First question, please. What is your incremental expectation on price pass through in H2 versus H1? And second question, basically listening to the call, reading your statements and so on, I get the impression that topline increasingly is at risk, I would say with inflationary pressure probably also accelerating versus Q1. So what would you answer to the thesis that Q1 earnings could be peak earnings in 2022, please?
So I think we need to be careful what we read into this. What we tried to say is that given what's going on around us is that the visibility, of course, is a bit different than it was, let's just say year or so ago. That's all what we say. And again, if you think back about the guidance we gave for the second quarter where we -- where I said that we expect semiconductors business to be a notch up compared to Q1, and the lamps and systems business being down because of seasonality, normal as every year and the conscious decision of us discontinued business in Russia and Belarus. And the zero COVID policy because we have 1 factory affected in China because of it right now, tells you that despite that environment actually the outlook we gave is pretty solid.

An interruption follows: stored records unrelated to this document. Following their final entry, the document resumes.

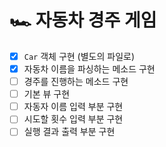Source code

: # 🏎️ 자동차 경주 게임
- [x] `Car` 객체 구현 (별도의 파일로)
- [x] 자동차 이름을 파싱하는 메소드 구현
- [ ] 경주를 진행하는 메소드 구현
- [ ] 기본 뷰 구현
- [ ] 자동자 이름 입력 부분 구현
- [ ] 시도할 횟수 입력 부분 구현
- [ ] 실행 결과 출력 부분 구현
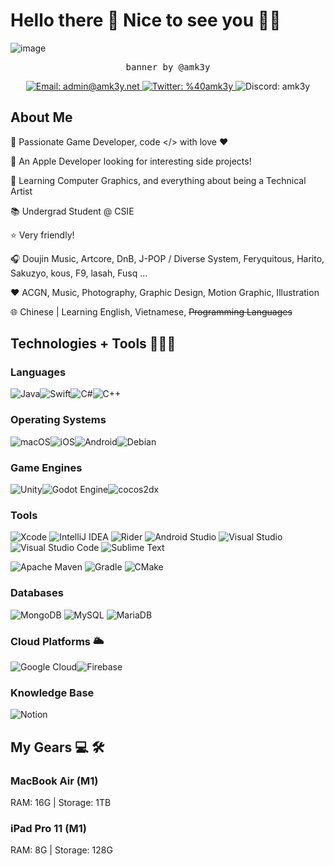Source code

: # Hello there 👋 Nice to see you 🥳🥳
![image](https://user-images.githubusercontent.com/37068498/220413612-561d46d0-ef4d-4d6f-8102-954385d2c78b.png)
<p align="center">
  <samp>banner by @amk3y</font>
</p>
<p align="center">
  <a href="mailto: admin@amk3y.net">
  <img src="https://img.shields.io/badge/admin%40amk3y.net-D14836?style=flat-square&logo=gmail&logoColor=white" alt="Email: admin@amk3y.net">
  </a>
  <a href="https://twitter.com/amk3y" target="_blank" rel="noopener noreferrer">
  <img src="https://img.shields.io/badge/%40amk3y-%231DA1F2.svg?style=flat-square&logo=Twitter&logoColor=white" alt="Twitter: %40amk3y">
  </a>
  <img src="https://img.shields.io/badge/AM%235082-%235865F2.svg?style=flat-square&logo=discord&logoColor=white" alt="Discord: amk3y">
</p>

## About Me

🤩 Passionate Game Developer, code </> with love ❤️

🍎 An Apple Developer looking for interesting side projects!

🤯 Learning Computer Graphics, and everything about being a Technical Artist

📚 Undergrad Student @ CSIE

⭐️ Very friendly! 

🎧 Doujin Music, Artcore, DnB, J-POP / Diverse System, Feryquitous, Harito, Sakuzyo, kous, F9, lasah, Fusq ... 

❤️ ACGN, Music, Photography, Graphic Design, Motion Graphic, Illustration

🌐 Chinese | Learning English, Vietnamese, ~~Programming Languages~~ 

## Technologies + Tools 🧑🏻‍💻

### Languages
![Java](https://img.shields.io/badge/java-%23ED8B00.svg?style=for-the-badge&logo=java&logoColor=white)![Swift](https://img.shields.io/badge/swift-F54A2A?style=for-the-badge&logo=swift&logoColor=white)![C#](https://img.shields.io/badge/c%23-%23239120.svg?style=for-the-badge&logo=c-sharp&logoColor=white)![C++](https://img.shields.io/badge/c++-%2300599C.svg?style=for-the-badge&logo=c%2B%2B&logoColor=white)
### Operating Systems
![macOS](https://img.shields.io/badge/mac%20os-000000?style=for-the-badge&logo=macos&logoColor=F0F0F0)![iOS](https://img.shields.io/badge/iOS-000000?style=for-the-badge&logo=ios&logoColor=white)![Android](https://img.shields.io/badge/Android-3DDC84?style=for-the-badge&logo=android&logoColor=white)![Debian](https://img.shields.io/badge/Debian-D70A53?style=for-the-badge&logo=debian&logoColor=white)
### Game Engines
![Unity](https://img.shields.io/badge/unity-%23000000.svg?style=for-the-badge&logo=unity&logoColor=white)![Godot Engine](https://img.shields.io/badge/GODOT-%23FFFFFF.svg?style=for-the-badge&logo=godot-engine)![cocos2dx](https://user-images.githubusercontent.com/37068498/220389842-5cf30c4a-3f17-43ea-8c83-8957939f37bc.png)
### Tools
![Xcode](https://img.shields.io/badge/Xcode-007ACC?style=for-the-badge&logo=Xcode&logoColor=white)
![IntelliJ IDEA](https://img.shields.io/badge/IntelliJ_IDEA-000000.svg?style=for-the-badge&logo=intellij-idea&logoColor=white)
![Rider](https://img.shields.io/badge/Rider-000000.svg?style=for-the-badge&logo=Rider&logoColor=white&color=black&labelColor=crimson)
![Android Studio](https://img.shields.io/badge/Android%20Studio-3DDC84.svg?style=for-the-badge&logo=android-studio&logoColor=white)
![Visual Studio](https://img.shields.io/badge/Visual%20Studio-5C2D91.svg?style=for-the-badge&logo=visual-studio&logoColor=white)
![Visual Studio Code](https://img.shields.io/badge/Visual%20Studio%20Code-0078d7.svg?style=for-the-badge&logo=visual-studio-code&logoColor=white)
![Sublime Text](https://img.shields.io/badge/sublime_text-%23575757.svg?style=for-the-badge&logo=sublime-text&logoColor=important)

![Apache Maven](https://img.shields.io/badge/Apache%20Maven-C71A36?style=for-the-badge&logo=Apache%20Maven&logoColor=white)
![Gradle](https://img.shields.io/badge/Gradle-02303A.svg?style=for-the-badge&logo=Gradle&logoColor=white)
![CMake](https://img.shields.io/badge/CMake-%23008FBA.svg?style=for-the-badge&logo=cmake&logoColor=white)

### Databases
![MongoDB](https://img.shields.io/badge/MongoDB-%234ea94b.svg?style=for-the-badge&logo=mongodb&logoColor=white)
![MySQL](https://img.shields.io/badge/mysql-%2300f.svg?style=for-the-badge&logo=mysql&logoColor=white)
![MariaDB](https://img.shields.io/badge/MariaDB-003545?style=for-the-badge&logo=mariadb&logoColor=white)

### Cloud Platforms 🌥️
![Google Cloud](https://img.shields.io/badge/Google_Cloud-%234285F4.svg?style=for-the-badge&logo=google-cloud&logoColor=white)![Firebase](https://img.shields.io/badge/firebase-%23039BE5.svg?style=for-the-badge&logo=firebase)

### Knowledge Base
![Notion](https://img.shields.io/badge/Notion-%23000000.svg?style=for-the-badge&logo=notion&logoColor=white)

## My Gears 💻 🛠️

### MacBook Air (M1) 

RAM: 16G | Storage: 1TB 


### iPad Pro 11 (M1) 
RAM: 8G  | Storage: 128G
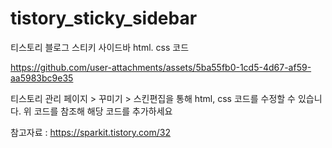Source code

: # tistory_sticky_sidebar
티스토리 블로그 스티키 사이드바 html. css 코드




https://github.com/user-attachments/assets/5ba55fb0-1cd5-4d67-af59-aa5983bc9e35


티스토리 관리 페이지 > 꾸미기 > 스킨편집을 통해 html, css 코드를 수정할 수 있습니다. 위 코드를 참조해 해당 코드를 추가하세요

참고자료 : https://sparkit.tistory.com/32
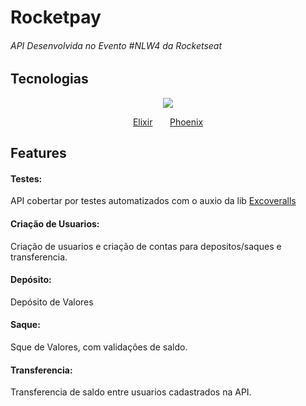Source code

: # Rocketpay

<h6> API Desenvolvida no Evento #NLW4 da Rocketseat </h6>

## Tecnologias

<div>
<p align="center">
<img src="https://miro.medium.com/max/700/1*34-5tbanwB0yo0ccyP_7oA.jpeg"  /> 
 </p>
</div>
<p align="center">
 <a href="https://elixir-lang.org/">Elixir</a> &nbsp &nbsp &nbsp <a href="https://www.phoenixframework.org/">Phoenix</a> 

## Features

 <h4>Testes:</h4> 
  API cobertar por testes automatizados com o auxio da lib <a href="https://github.com/parroty/excoveralls">Excoveralls</a>
 <h4>Criação de Usuarios:</h4> 
  Criação de usuarios e criação de contas para depositos/saques e transferencia.
 <h4>Depósito:</h4>
  Depósito de Valores
  <h4>Saque:</h4>
   Sque de Valores, com validações de saldo.
  <h4>Transferencia:</h4>
  Transferencia de saldo entre usuarios cadastrados na API.
 

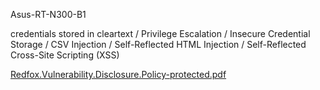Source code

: Asus-RT-N300-B1

credentials stored in cleartext / Privilege Escalation / Insecure Credential Storage / CSV Injection / Self-Reflected HTML Injection / Self-Reflected Cross-Site Scripting (XSS) 

[Redfox.Vulnerability.Disclosure.Policy-protected.pdf](https://github.com/ShravanSinghRathore/ASUS-RT-N300-B1/files/14945675/Redfox.Vulnerability.Disclosure.Policy-protected.pdf)
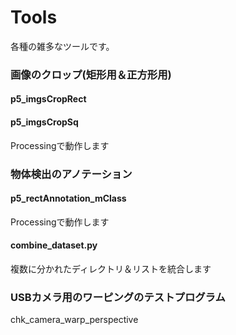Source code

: # Tools

各種の雑多なツールです。

### 画像のクロップ(矩形用＆正方形用)
#### p5_imgsCropRect
#### p5_imgsCropSq
Processingで動作します

### 物体検出のアノテーション
#### p5_rectAnnotation_mClass
Processingで動作します
#### combine_dataset.py
複数に分かれたディレクトリ＆リストを統合します

### USBカメラ用のワーピングのテストプログラム
chk_camera_warp_perspective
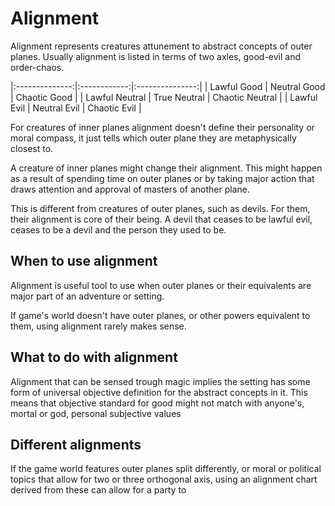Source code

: # Alignment

Alignment represents creatures attunement to abstract concepts of outer planes.
Usually alignment is listed in terms of two axles, good-evil and order-chaos.

|:--------------:|:------------:|:---------------:|
| Lawful Good    | Neutral Good | Chaotic Good    |
| Lawful Neutral | True Neutral | Chaotic Neutral |
| Lawful Evil    | Neutral Evil | Chaotic Evil    |

For creatures of inner planes alignment doesn't define their personality or
moral compass, it just tells which outer plane they are metaphysically closest
to.

A creature of inner planes might change their alignment. This might happen as a
result of spending time on outer planes or by taking major action that draws
attention and approval of masters of another plane.

This is different from creatures of outer planes, such as devils. For them,
their alignment is core of their being. A devil that ceases to be lawful evil,
ceases to be a devil and the person they used to be.


## When to use alignment

Alignment is useful tool to use when outer planes or their equivalents are major
part of an adventure or setting.

If game's world doesn't have outer planes, or other powers equivalent to them,
using alignment rarely makes sense.


## What to do with alignment

Alignment that can be sensed trough magic implies the setting has some form of
universal objective definition for the abstract concepts in it. This means that
objective standard for good might not match with anyone's, mortal or god,
personal subjective values

## Different alignments

If the game world features outer planes split differently, or moral or political
topics that allow for two or three orthogonal axis, using an alignment chart
derived from these can allow for a party to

So I think that's what number 2 is that, we do not see why the seasonality we typically see in any given year where the second quarter seasonally always the softer and then you see towards the end of Q3 ramps and then Q4 as well why that should be fundamentally different from prior years. So I would say that is how we would look at it right now, so very much the same as we did in prior simply given the fact that this is sort of corresponding to the different end markets we work in, particularly consumer and automotive.
And then the first part of your question on pricing, we are -- we have been working already since last year with our customers here and there so I would not expect any kind of sort of really meaningful change in momentum or so between H1 and H2, which really -- it's also very much depending on the type of contracts you have when you start changing over, et cetera. So, but I think it's important to go back to what I said earlier that overall for the year. It is a headwind, but it's not a material headwind, how we are compensating the inflationary pressure that we're seeing.
Okay. One quick follow-up regarding the price pass through, so you would say H2 was basically similar to H1, but would you then agree that inflationary pressure is incrementally increasing likely in H2?
Well, again, we have -- so pricing arrangements are at least for 4 years. So therefore, and by now, we should have been pretty clear with all of our customers from an inflation perspective what certainly started to come in a bit more now was the -- because of the Ukraine war you had to reshuffle your supply chain here and there, but that we also have, let's say, managed also with our businesses to feed that back into our customer base and unless something else is happening around of macro speaking, which as you hope not will be the case. I would not necessarily see that if you see something on top of what we already know now from an inflation perspective.
Thank you very much to everybody. This concludes the question-and-answer session for today. We thank you for joining this earnings call this morning and we look forward to speaking to you again with our next set of results. Thank you very much and have a good day.
Ladies and gentlemen, the conference has now concluded and you may disconnect your telephone. Thank you for joining and have a pleasant day. Good-bye.